Just... sit on that for a few minutes.
Before I start on my rampage, I'd also like to add that this woman considers herself an extreme liberal and is also strongly against censorship.
So there's that...
Right. I read these books in elementary school. Though... I shouldn't say that I merely read them, because that is misleading - I devoured them. They were like crack, and had the same "oh-my-god-i-must-read-the-next-one-immediately" quality that the Harry Potter series and the (asinine) Twilight series have had on me in recent years.
My mom had a gorgeous, hardcover, complete set of the series from her childhood, in pristine condition, and I was eventually allowed to read them. I was so very careful: I removed the slipcover and left it atop the other books sitting on the bookshelf. I opened them painstakingly slowly. In fact, I feel like I can trace my lifetime treatment of books to this series. To this day, even my well-read books look fresh and new, the spine pristine.
I just loved the smell of them. I loved the artwork on the covers. I loved everything about the books themselves as objects - even before I read the words within.
The stories themselves were just... beautiful. I imagined myself in The Big Woods of Wisconsin. I wanted to take a trip in a covered wagon. I didn't know that I wanted to live in a sod house, but I thought that it would be pretty cool to go inside.
I marveled at Laura's courage and her infinite curiosity. I wanted to be her. I wanted to go to Walden, as it were.
I thought that she was so strong - how could she do the things that she did? She twisted handfuls of hay into little "logs" to make things to burn so that her family wouldn't FREEZE TO DEATH. I mean, how do you compare your own life to hers?
But you can. These books were, in my opinion, about family, and while I wasn't living in a log cabin, I had the same loving family as Laura. I understood how cool it was to have your dad read a book to you and your siblings.
I also loved that the writing style changed as Laura aged. In Little House in the Big Woods, when she was young, Laura's thoughts and worries were those of a little girl. Before you knew it, though, she was an adult, teaching in a town far away, and being courted by Almanzo.
(Oh my gosh, how much did you love Almanzo?)
Laura was a strong, independent woman who loved her family and pushed herself to a career in the classroom, even in a time when men formed the majority in the teaching profession. She openly pursued love. She supported her family financially when her sister went blind from scarlet fever. She was such a badass!
And yet, my coworker thinks that she is a negative example in the representation of women.

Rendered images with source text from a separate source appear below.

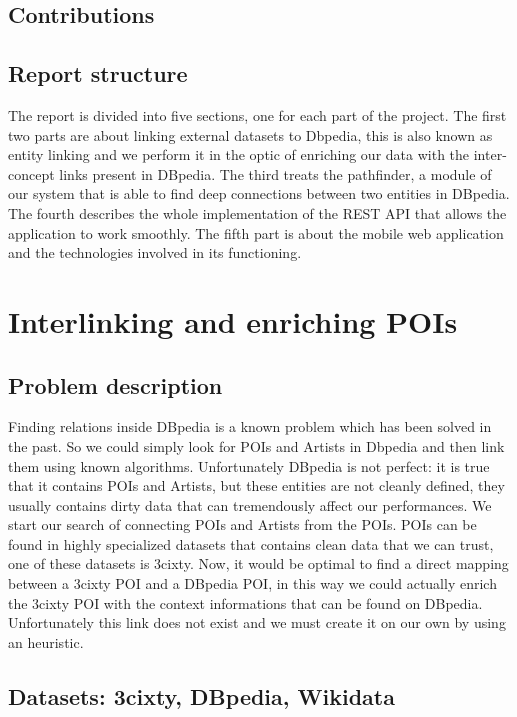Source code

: \subsection{Contributions}

\subsection{Report structure}
The report is divided into five sections, one for each part of the project. The first two parts are about linking external datasets to Dbpedia, this is also known as entity linking and we perform it in the optic of enriching our data with the inter-concept links present in DBpedia.
The third treats the pathfinder, a module of our system that is able to find deep connections between two entities in DBpedia.
The fourth describes the whole implementation of the REST API that allows the application to work smoothly.
The fifth part is about the mobile web application and the technologies involved in its functioning.

\section{Interlinking and enriching POIs}
\subsection{Problem description}
Finding relations inside DBpedia is a known problem which has been solved in the past. So we could simply look for POIs and Artists in Dbpedia and then link them using known algorithms.
Unfortunately DBpedia is not perfect: it is true that it contains POIs and Artists, but these entities are not cleanly defined, they usually contains dirty data that can tremendously affect our performances.
We start our search of connecting POIs and Artists from the POIs. POIs can be found in highly specialized datasets that contains clean data that we can trust, one of these datasets is 3cixty. Now, it would be optimal to find a direct mapping between a 3cixty POI and a DBpedia POI, in this way we could actually enrich the 3cixty POI with the context informations that can be found on DBpedia. Unfortunately this link does not exist and we must create it on our own by using an heuristic.

\subsection{Datasets: 3cixty, DBpedia, Wikidata}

I'm not going to argue about this. The role of women has changed dramatically in the last hundred years. Things haven't always been easy. Things still aren't easy. We're still not equally paid. We have to make different decisions about our professional lives due to biological reasons completely innate to who we are.
So yes, if you read books about a woman living in America in the late 1800s, you will encounter a lifestyle vastly different from that to which you are accustomed. Women had different roles then, yes. But that doesn't change the fact that a rugged frontier woman could kick the ever-loving crap out of a prissy MBA jackass today.
If she were to let her daughter read these books (which, at age four? I don't think so...) and offer no context or explanation, then maybe her daughter might get confused. Maybe she would start to think that she should be wearing a corset and churning butter.
So whatever, coworker. I feel for your daughter. I hope she rebels soon.